§ PROBLEM
Below are the records; pull every line that includes "sagte".

[RECORD EXTRACTS]

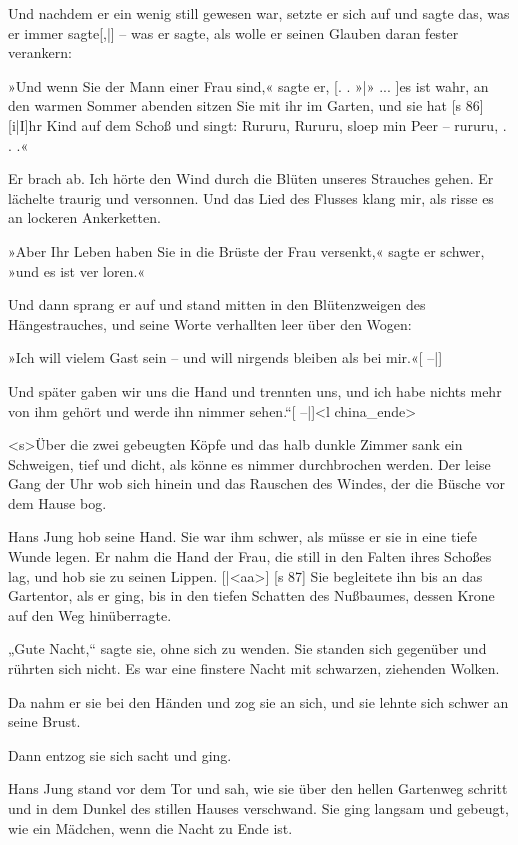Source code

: Und nachdem er ein wenig still gewesen war,
setzte er sich auf und sagte das, was er immer sagte[,|]
– was er sagte, als wolle er seinen Glauben daran
fester verankern:

»Und wenn Sie der Mann einer Frau sind,«
sagte er, [. . »|» ... ]es ist wahr, an den warmen Sommer­
abenden sitzen Sie mit ihr im Garten, und sie hat
[s 86]
[i|I]hr Kind auf dem Schoß und singt: Rururu, Rururu,
sloep min Peer – rururu, . . .«

Er brach ab. Ich hörte den Wind durch die
Blüten unseres Strauches gehen. Er lächelte traurig
und versonnen. Und das Lied des Flusses klang
mir, als risse es an lockeren Ankerketten.

»Aber Ihr Leben haben Sie in die Brüste der
Frau versenkt,« sagte er schwer, »und es ist ver­
loren.«

Und dann sprang er auf und stand mitten in
den Blütenzweigen des Hängestrauches, und seine
Worte verhallten leer über den Wogen:

»Ich will vielem Gast sein – und will nirgends
bleiben als bei mir.«[ –|]

Und später gaben wir uns die Hand und
trennten uns, und ich habe nichts mehr von ihm
gehört und werde ihn nimmer sehen.“[ –|]<l china_ende>

<s>Über die zwei gebeugten Köpfe und das halb­
dunkle Zimmer sank ein Schweigen, tief und dicht,
als könne es nimmer durchbrochen werden. Der leise
Gang der Uhr wob sich hinein und das Rauschen
des Windes, der die Büsche vor dem Hause bog.

Hans Jung hob seine Hand. Sie war ihm schwer,
als müsse er sie in eine tiefe Wunde legen. Er nahm
die Hand der Frau, die still in den Falten ihres
Schoßes lag, und hob sie zu seinen Lippen.
[|<aa>]
[s 87]
Sie begleitete ihn bis an das Gartentor, als er
ging, bis in den tiefen Schatten des Nußbaumes,
dessen Krone auf den Weg hinüberragte.

„Gute Nacht,“ sagte sie, ohne sich zu wenden.
Sie standen sich gegenüber und rührten sich nicht.
Es war eine finstere Nacht mit schwarzen, ziehenden
Wolken.

Da nahm er sie bei den Händen und zog sie
an sich, und sie lehnte sich schwer an seine Brust.

Dann entzog sie sich sacht und ging.

Hans Jung stand vor dem Tor und sah, wie
sie über den hellen Gartenweg schritt und in dem
Dunkel des stillen Hauses verschwand. Sie ging
langsam und gebeugt, wie ein Mädchen, wenn die
Nacht zu Ende ist.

[/RECORD EXTRACTS]

§ ANSWER TO THIS EXERCISE
setzte er sich auf und sagte das, was er immer sagte[,|]
– was er sagte, als wolle er seinen Glauben daran
sagte er, [. . »|» ... ]es ist wahr, an den warmen Sommer­
Frau versenkt,« sagte er schwer, »und es ist ver­
„Gute Nacht,“ sagte sie, ohne sich zu wenden.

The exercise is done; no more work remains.